**Dataset entries**.
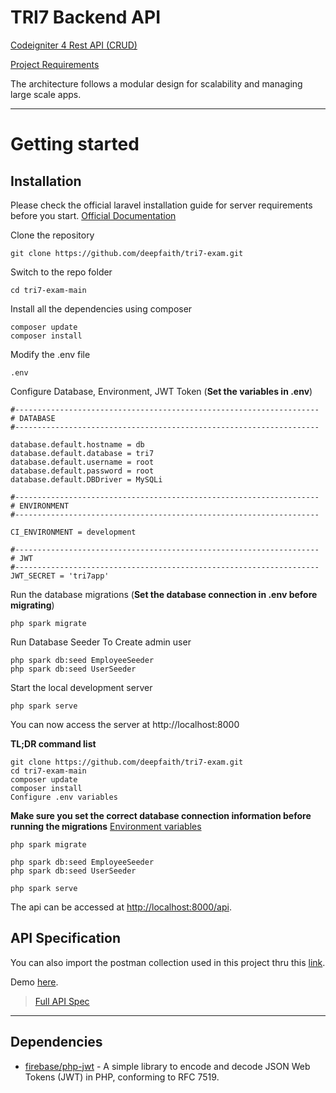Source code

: # TRI7 Backend API

[Codeigniter 4 Rest API (CRUD) ](https://github.com/deepfaith/tri7-exam)

[Project Requirements](https://super7tech.com/web_developer_exam_sr/)

The architecture follows a modular design for scalability and managing large scale apps.

----------

# Getting started

## Installation

Please check the official laravel installation guide for server requirements before you start. [Official Documentation](https://codeigniter.com/user_guide/installation/index.html)

Clone the repository

    git clone https://github.com/deepfaith/tri7-exam.git

Switch to the repo folder

    cd tri7-exam-main

Install all the dependencies using composer

    composer update
    composer install

Modify the .env file

    .env

Configure Database, Environment, JWT Token (**Set the variables in .env**)

    #--------------------------------------------------------------------
    # DATABASE
    #--------------------------------------------------------------------
    
    database.default.hostname = db
    database.default.database = tri7
    database.default.username = root
    database.default.password = root
    database.default.DBDriver = MySQLi

    #--------------------------------------------------------------------
    # ENVIRONMENT
    #--------------------------------------------------------------------
    
    CI_ENVIRONMENT = development

    #--------------------------------------------------------------------
    # JWT
    #--------------------------------------------------------------------
    JWT_SECRET = 'tri7app'

Run the database migrations (**Set the database connection in .env before migrating**)

    php spark migrate

Run Database Seeder To Create admin user

    php spark db:seed EmployeeSeeder
    php spark db:seed UserSeeder

Start the local development server

    php spark serve

You can now access the server at http://localhost:8000


**TL;DR command list**

    git clone https://github.com/deepfaith/tri7-exam.git
    cd tri7-exam-main
    composer update
    composer install
    Configure .env variables

**Make sure you set the correct database connection information before running the migrations** [Environment variables](#Installation)

    php spark migrate

    php spark db:seed EmployeeSeeder
    php spark db:seed UserSeeder

    php spark serve

The api can be accessed at [http://localhost:8000/api](http://localhost:8000/api).

## API Specification
You can also import the postman collection used in this project thru this [link](https://github.com/deepfaith/tri7-exam/tree/main/public/Postman).

Demo [here](https://github.com/deepfaith/tri7-exam/tree/main/public/Postman).

> [Full API Spec](https://github.com/deepfaith/tri7-exam/tree/main/app/Libraries/Api)

----------

## Dependencies

- [firebase/php-jwt](https://github.com/firebase/php-jwt) - A simple library to encode and decode JSON Web Tokens (JWT) in PHP, conforming to RFC 7519.
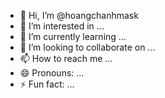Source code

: - 👋 Hi, I’m @hoangchanhmask
- 👀 I’m interested in ...
- 🌱 I’m currently learning ...
- 💞️ I’m looking to collaborate on ...
- 📫 How to reach me ...
- 😄 Pronouns: ...
- ⚡ Fun fact: ...

<!---
hoangchanhmask/hoangchanhmask is a ✨ special ✨ repository because its `README.md` (this file) appears on your GitHub profile.
You can click the Preview link to take a look at your changes.
--->
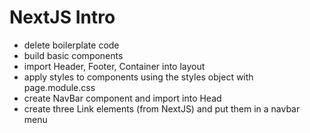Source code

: # NextJS Intro

- delete boilerplate code
- build basic components
- import Header, Footer, Container into layout
- apply styles to components using the styles object with page.module.css
- create NavBar component and import into Head
- create three Link elements (from NextJS) and put them in a navbar menu
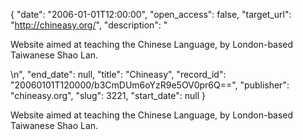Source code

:{
  "date": "2006-01-01T12:00:00", 
  "open_access": false, 
  "target_url": "http://chineasy.org/", 
  "description": "<p>Website aimed at teaching the Chinese Language, by London-based Taiwanese Shao Lan.</p>\n", 
  "end_date": null, 
  "title": "Chineasy", 
  "record_id": "20060101T120000/b3CmDUm6oYzR9e5OV0pr6Q==", 
  "publisher": "chineasy.org", 
  "slug": 3221, 
  "start_date": null
}

<p>Website aimed at teaching the Chinese Language, by London-based Taiwanese Shao Lan.</p>
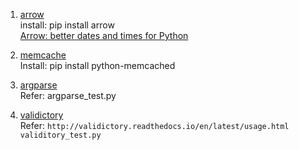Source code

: 1. [arrow](http://blog.topspeedsnail.com/archives/6621)  
install:  pip install arrow  
[Arrow: better dates and times for Python](http://arrow.readthedocs.io/en/latest/)  

2. [memcache](http://liluo.org/blog/2011/03/memcached-install-and-using/)  
Install: pip install python-memcached  

3. [argparse](http://blog.xiayf.cn/2013/03/30/argparse/)  
Refer: argparse_test.py  

4. [validictory](https://github.com/jamesturk/validictory)  
Refer: 
`http://validictory.readthedocs.io/en/latest/usage.html`  
`validitory_test.py`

**YOUR ASSIGNMENT**. Write the records out again exactly; none of the pictures belong in the copy.

**OUTPUT OF THE EXERCISE**.
Source code

: # TRI7 Backend API

[Codeigniter 4 Rest API (CRUD) ](https://github.com/deepfaith/tri7-exam)

[Project Requirements](https://super7tech.com/web_developer_exam_sr/)

The architecture follows a modular design for scalability and managing large scale apps.

----------

# Getting started

## Installation

Please check the official laravel installation guide for server requirements before you start. [Official Documentation](https://codeigniter.com/user_guide/installation/index.html)

Clone the repository

    git clone https://github.com/deepfaith/tri7-exam.git

Switch to the repo folder

    cd tri7-exam-main

Install all the dependencies using composer

    composer update
    composer install

Modify the .env file

    .env

Configure Database, Environment, JWT Token (**Set the variables in .env**)

    #--------------------------------------------------------------------
    # DATABASE
    #--------------------------------------------------------------------
    
    database.default.hostname = db
    database.default.database = tri7
    database.default.username = root
    database.default.password = root
    database.default.DBDriver = MySQLi

    #--------------------------------------------------------------------
    # ENVIRONMENT
    #--------------------------------------------------------------------
    
    CI_ENVIRONMENT = development

    #--------------------------------------------------------------------
    # JWT
    #--------------------------------------------------------------------
    JWT_SECRET = 'tri7app'

Run the database migrations (**Set the database connection in .env before migrating**)

    php spark migrate

Run Database Seeder To Create admin user

    php spark db:seed EmployeeSeeder
    php spark db:seed UserSeeder

Start the local development server

    php spark serve

You can now access the server at http://localhost:8000


**TL;DR command list**

    git clone https://github.com/deepfaith/tri7-exam.git
    cd tri7-exam-main
    composer update
    composer install
    Configure .env variables

**Make sure you set the correct database connection information before running the migrations** [Environment variables](#Installation)

    php spark migrate

    php spark db:seed EmployeeSeeder
    php spark db:seed UserSeeder

    php spark serve

The api can be accessed at [http://localhost:8000/api](http://localhost:8000/api).

## API Specification
You can also import the postman collection used in this project thru this [link](https://github.com/deepfaith/tri7-exam/tree/main/public/Postman).

Demo [here](https://github.com/deepfaith/tri7-exam/tree/main/public/Postman).

> [Full API Spec](https://github.com/deepfaith/tri7-exam/tree/main/app/Libraries/Api)

----------

## Dependencies

- [firebase/php-jwt](https://github.com/firebase/php-jwt) - A simple library to encode and decode JSON Web Tokens (JWT) in PHP, conforming to RFC 7519.
Source code

: - 👋 Hi, I’m @hoangchanhmask
- 👀 I’m interested in ...
- 🌱 I’m currently learning ...
- 💞️ I’m looking to collaborate on ...
- 📫 How to reach me ...
- 😄 Pronouns: ...
- ⚡ Fun fact: ...

<!---
hoangchanhmask/hoangchanhmask is a ✨ special ✨ repository because its `README.md` (this file) appears on your GitHub profile.
You can click the Preview link to take a look at your changes.
--->
Source code

: # NextJS Intro

- delete boilerplate code
- build basic components
- import Header, Footer, Container into layout
- apply styles to components using the styles object with page.module.css
- create NavBar component and import into Head
- create three Link elements (from NextJS) and put them in a navbar menu
Source code

:{
  "date": "2006-01-01T12:00:00", 
  "open_access": false, 
  "target_url": "http://chineasy.org/", 
  "description": "<p>Website aimed at teaching the Chinese Language, by London-based Taiwanese Shao Lan.</p>\n", 
  "end_date": null, 
  "title": "Chineasy", 
  "record_id": "20060101T120000/b3CmDUm6oYzR9e5OV0pr6Q==", 
  "publisher": "chineasy.org", 
  "slug": 3221, 
  "start_date": null
}

<p>Website aimed at teaching the Chinese Language, by London-based Taiwanese Shao Lan.</p>
Source code

: 1. [arrow](http://blog.topspeedsnail.com/archives/6621)  
install:  pip install arrow  
[Arrow: better dates and times for Python](http://arrow.readthedocs.io/en/latest/)  

2. [memcache](http://liluo.org/blog/2011/03/memcached-install-and-using/)  
Install: pip install python-memcached  

3. [argparse](http://blog.xiayf.cn/2013/03/30/argparse/)  
Refer: argparse_test.py  

4. [validictory](https://github.com/jamesturk/validictory)  
Refer: 
`http://validictory.readthedocs.io/en/latest/usage.html`  
`validitory_test.py`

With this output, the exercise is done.